#### WORK INSTRUCTIONS:
When you return the lines below, go from the first through the line with "- Luego en la", keep them exact, and leave out every picture.

#### INFORMATION SHOWN:
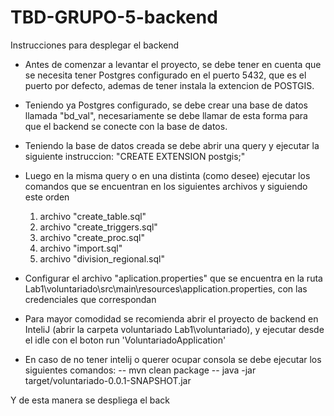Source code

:# TBD-GRUPO-5-backend
Instrucciones para desplegar el backend
- Antes de comenzar a levantar el proyecto, se debe tener en cuenta que se necesita tener Postgres configurado en el puerto 5432, 
    que es el puerto por defecto, ademas de tener instala la extencion de POSTGIS.
- Teniendo ya Postgres configurado, se debe crear una base de datos llamada "bd_val", necesariamente se debe llamar de esta forma para que el backend se conecte con la base de datos.
- Teniendo la base de datos creada se debe abrir una query y ejecutar la siguiente instruccion: "CREATE EXTENSION postgis;"
- Luego en la misma query o en una distinta (como desee) ejecutar los comandos que se encuentran en los siguientes archivos y siguiendo este orden 
    1. archivo "create_table.sql"
    2. archivo "create_triggers.sql"
    3. archivo "create_proc.sql"
    4. archivo "import.sql"
    5. archivo "division_regional.sql"

- Configurar el archivo "aplication.properties" que se encuentra en la ruta Lab1\voluntariado\src\main\resources\application.properties, con las credenciales que correspondan
- Para mayor comodidad se recomienda abrir el proyecto de backend en InteliJ (abrir la carpeta voluntariado Lab1\voluntariado), y ejecutar desde el idle con el boton run 'VoluntariadoApplication'
- En caso de no tener intelij o querer ocupar consola se debe ejecutar los siguientes comandos: 
 -- mvn clean package
 -- java -jar target/voluntariado-0.0.1-SNAPSHOT.jar

Y de esta manera se despliega el back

#### WRITTEN SOLUTION:
Source code

:# TBD-GRUPO-5-backend
Instrucciones para desplegar el backend
- Antes de comenzar a levantar el proyecto, se debe tener en cuenta que se necesita tener Postgres configurado en el puerto 5432, 
    que es el puerto por defecto, ademas de tener instala la extencion de POSTGIS.
- Teniendo ya Postgres configurado, se debe crear una base de datos llamada "bd_val", necesariamente se debe llamar de esta forma para que el backend se conecte con la base de datos.
- Teniendo la base de datos creada se debe abrir una query y ejecutar la siguiente instruccion: "CREATE EXTENSION postgis;"
- Luego en la misma query o en una distinta (como desee) ejecutar los comandos que se encuentran en los siguientes archivos y siguiendo este orden 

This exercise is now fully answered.